But Western attitudes will change as well, with a likely shift to the political Right. White liberal guilt, the driving force behind political correctness, will subside as Westerners feel threatened by the global order changing, and their supremacy slipping away.
Anti-Americanism will disappear as Europeans realise how much better it was to have a world super power that was a democracy (however flawed) not a dictatorship.
There is even speculation that the intense economic pressure on countries such as Britain will cause them to trim down their bloated welfare state, simply because it will no longer be affordable at present levels…
“Enterprises and individuals must recognise and adapt to these fundamental economic changes.
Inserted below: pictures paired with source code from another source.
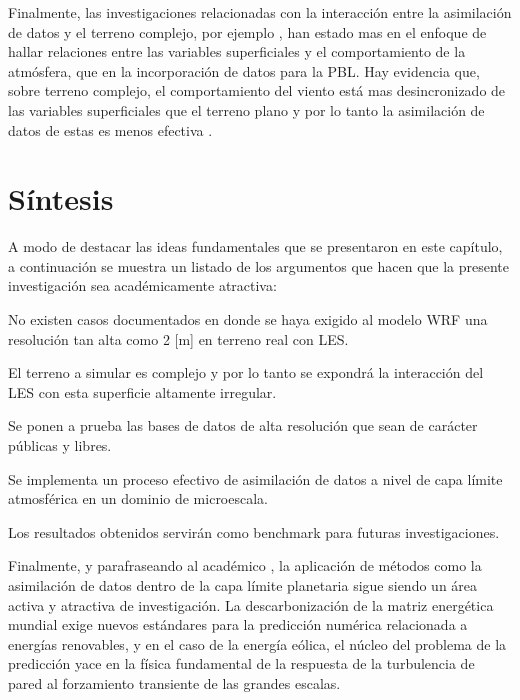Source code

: Finalmente, las investigaciones relacionadas con la interacción entre la asimilación de datos y el terreno complejo, por ejemplo  \cite{hacker2018challenges}, han estado mas en el enfoque de hallar relaciones entre las variables superficiales y el comportamiento de la atmósfera, que en la incorporación de datos para la PBL. Hay evidencia que, sobre terreno complejo, el comportamiento del viento está mas desincronizado de las variables superficiales que el terreno plano y por lo tanto la asimilación de datos de estas es menos efectiva \cite{hacker2018challenges}.
\newpage
\section{Síntesis}
A modo de destacar las ideas fundamentales que se presentaron en este capítulo, a continuación se muestra un listado de los argumentos que hacen que la presente investigación sea académicamente atractiva:
\begin{enumerate*}
	\item No existen casos documentados en donde se haya exigido al modelo WRF una resolución tan alta como 2 [m] en terreno real con LES.
	\item El terreno a simular es complejo y por lo tanto se expondrá la interacción del LES con esta superficie altamente irregular.
	\item Se ponen a prueba las bases de datos de alta resolución que sean de carácter públicas y libres.
	\item Se implementa un proceso efectivo de asimilación de datos a nivel de capa límite atmosférica en un dominio de microescala.
	\item Los resultados obtenidos servirán como benchmark para futuras investigaciones.
\end{enumerate*}

Finalmente, y parafraseando al académico \cite{doi:10.1080/14685248.2019.1584664}, la aplicación de métodos como la asimilación de datos dentro de la capa límite planetaria sigue siendo un área activa y atractiva de investigación. La descarbonización de la matriz energética mundial exige nuevos estándares para la predicción numérica relacionada a energías renovables, y en el caso de la energía eólica, el núcleo del problema de la predicción yace en la física fundamental de la respuesta de la turbulencia de pared al forzamiento transiente de las grandes escalas.

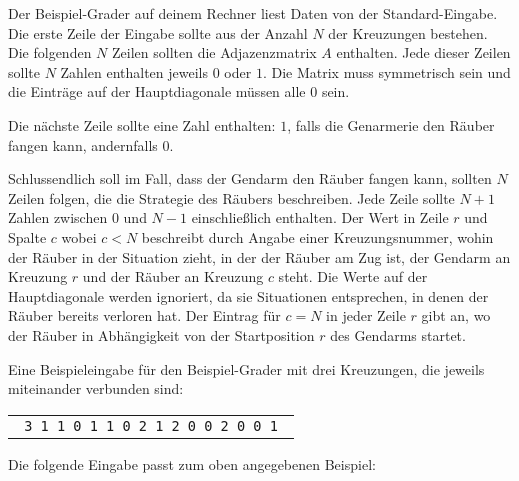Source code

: \documentclass{boi2014-de}
\begin{document}
    \Experimentation
    Der Beispiel-Grader auf deinem Rechner liest Daten von der Standard-Eingabe.
    Die erste Zeile der Eingabe sollte aus der Anzahl $N$ der Kreuzungen bestehen.
    Die folgenden $N$ Zeilen sollten die Adjazenzmatrix $A$ enthalten.
    Jede dieser Zeilen sollte $N$ Zahlen enthalten jeweils $0$ oder $1$.
    Die Matrix muss symmetrisch sein und die Einträge auf der Hauptdiagonale müssen alle $0$ sein.

    Die nächste Zeile sollte eine Zahl enthalten: $1$, falls die Genarmerie den Räuber fangen kann, andernfalls $0$.
    
    Schlussendlich soll im Fall, dass der Gendarm den Räuber fangen kann, sollten $N$ Zeilen folgen, die die Strategie des Räubers beschreiben. Jede Zeile sollte $N+1$ Zahlen zwischen $0$ und $N-1$ einschließlich enthalten. Der Wert in Zeile $r$ und Spalte $c$ wobei $c<N$ beschreibt durch Angabe einer Kreuzungsnummer, wohin der Räuber in der Situation zieht, in der der Räuber am Zug ist, der Gendarm an Kreuzung $r$ und der Räuber an Kreuzung $c$ steht. Die Werte auf der Hauptdiagonale werden ignoriert, da sie Situationen entsprechen, in denen der Räuber bereits verloren hat. Der Eintrag für $c=N$ in jeder Zeile $r$ gibt an, wo der Räuber in Abhängigkeit von der Startposition $r$ des Gendarms startet.
    
    Eine Beispieleingabe für den Beispiel-Grader mit drei Kreuzungen, die jeweils miteinander verbunden sind:

    \begin{center}
        \begin{tabular}{p{4cm}}
            {\tt
                3 \newline
                0 1 1 \newline
                1 0 1 \newline
                1 1 0 \newline
                1 \newline
                0 2 1 2 \newline
                2 0 0 2 \newline
                1 0 0 1 \newline
            }
        \end{tabular}
    \end{center}

    Die folgende Eingabe passt zum oben angegebenen Beispiel:
\end{document}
We believe that those with a fossilized frame of mind risk being marginalised.” In a world in which we are no longer masters, it is a warning that we ignore at our peril.
9 Comments so far...
Anon88 Says:
12 April 2008 at 10:27 am.
It looks like the UK is waking up. I am surprised that this article is so direct and accurate. Maybe honesty will spread to our MSM here in America as China continues to grow more arrogant. I noticed that Mitt Romney talked about the desperate economic challenges we have from India and China. It was nice to see a politician not pandering to the Chinese for once. What I didn’t like about this article was the ‘roll over and just take it’ attitude. I think Americans will prove a little tougher than that.
Benjamin Says:
12 April 2008 at 10:57 am.
This is a brilliant article. I would recommend going to the link and reading the whole thing. It is very long but it explains what has happened and why it has happened and it doesn’t live in lala land so many people want to cling to. Things are going to get worse before they get better and we need to face that. This tells why but I totally agree with Anon88 about Americans proving tougher than the world thinks. It will be rough but I believe when we come out the other side, America will do the right thing and stabilize again. It will probably be a few years but I think it will eventually happen. I think we are capable of learning from the past. We haven’t been given the right information for a long time so we weren’t making the right choices. Not to mention being spoiled and materialistic. But the right stuff is in most of our citizens and when the light goes on, we will make the right decisions and when the crises come we will stand up to it and come out well in the long run. Okay, stepping down from soap box.
Cameron Says:
12 April 2008 at 11:00 am.
Good soap box Benjamin. I agree with the professor and you too. America will not roll over and take it. We have the fighting spirit and it will see us through. This article was a real eye opener. I had gotten some of this by reading here and doing my own research lately but this put everything in a nutshell and drew the big picture like you said. I will be able to explain things easier to my friends and family now. I’ll have to go back and read the article from the link.
Cameron Says:
12 April 2008 at 11:20 am.
It’s good to see some countries standing up to China. I wish we would.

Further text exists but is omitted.